Again, the question of types seems to be pointed to in the curious fact of what I may call the double development of birds from reptiles. Mr. Mivart says, “If one set of birds sprang from one set of reptiles and another set from another set of reptiles, the two sets could never by ‘natural selection’ only have grown into such perfect similarity.” Yet we can trace the Struthious birds (those that, like ostriches, do not fly) through the Dinosaurs and Dinornis, and the flying Carinate birds though pterodactyles, Archaeopteryx, and Icthyornis, &c.
It might well be added to this part of the subject, that granted that developmental changes were often small, that progress was attained little by little, this does not appear to have been always the case.

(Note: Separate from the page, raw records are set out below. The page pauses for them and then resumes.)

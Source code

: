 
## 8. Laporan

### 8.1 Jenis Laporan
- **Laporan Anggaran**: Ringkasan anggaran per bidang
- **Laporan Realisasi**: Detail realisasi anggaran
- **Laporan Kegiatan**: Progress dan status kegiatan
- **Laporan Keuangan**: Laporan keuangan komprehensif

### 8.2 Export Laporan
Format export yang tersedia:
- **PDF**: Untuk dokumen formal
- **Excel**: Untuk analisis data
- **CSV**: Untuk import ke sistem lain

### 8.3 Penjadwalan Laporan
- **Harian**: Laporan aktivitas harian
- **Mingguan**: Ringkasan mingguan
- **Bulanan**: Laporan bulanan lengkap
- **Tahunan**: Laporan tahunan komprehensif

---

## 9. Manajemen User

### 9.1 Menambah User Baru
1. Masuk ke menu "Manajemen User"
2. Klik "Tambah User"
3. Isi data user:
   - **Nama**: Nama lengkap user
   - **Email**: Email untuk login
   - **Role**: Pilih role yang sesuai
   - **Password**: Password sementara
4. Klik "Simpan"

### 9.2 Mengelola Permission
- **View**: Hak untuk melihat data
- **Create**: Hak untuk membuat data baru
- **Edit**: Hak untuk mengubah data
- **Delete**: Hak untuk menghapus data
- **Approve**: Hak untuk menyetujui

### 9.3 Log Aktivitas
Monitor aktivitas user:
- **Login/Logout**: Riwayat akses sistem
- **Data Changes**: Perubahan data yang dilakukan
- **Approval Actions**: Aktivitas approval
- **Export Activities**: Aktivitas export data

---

The discoveries of the fossil species of horse,[1] Eohippus, Hipparion, and so forth, clearly establish a developmental series, and the ancient forms are claimed as the ancestor of the modern horse; but these (Professor Owen tells us) differed more from one another than the ass and the zebra (for instance) differ from the horse. Still, of course it may be that there are still undiscovered intermediate forms; and in any case there need be no desire to detract from the value of the series, as really pointing towards a gradual perfection of the horse from a ruder ancestor up to the latest type. But having reached the type, and though that type exhibits such (considerable) variations as occur between the Shetland pony, the Arab, and the dray-horse, we have still no difficulty in recognizing the essential identity; nor is there any evidence or any probability that the horse will ever change into anything essentially different. All the fossil bats, again, were true bats: and so with the rhinoceroses and the elephants. Granting the fullest use that may be made of the imperfection of the geological record, it is difficult to account for this, and still more for the absence of intermediate forms (particularly suitable for preservation) of the Cetaceae. The Zeuglodons from Eocene down to Pliocene, the Dolphins in the Pliocene, and the Ziphoids Catodontidae, and Balaenidae in the Pliocene, are all fully developed forms, with no intermediate species.
[Footnote 1: The series is thus (Nicholson, p. 702):—1. Eohippus—Lower Eocene of America; fore-feet have four toes and a rudimentary thumb or pollex. 2. Orohippus (about the size of a fox)—Eocene. 3. Anchitherium—Eocene and Lower Miocene; three toes, but 2 and 4 are diminutive. 4. Hipparion—Upper Miocene and Pliocene; still three toes, but 3 more like the modern horse and 2 and 4 still further diminished. 5. Pliohippus—later Pliocene, very like Equus. 6. Equus—Post-Pliocene.]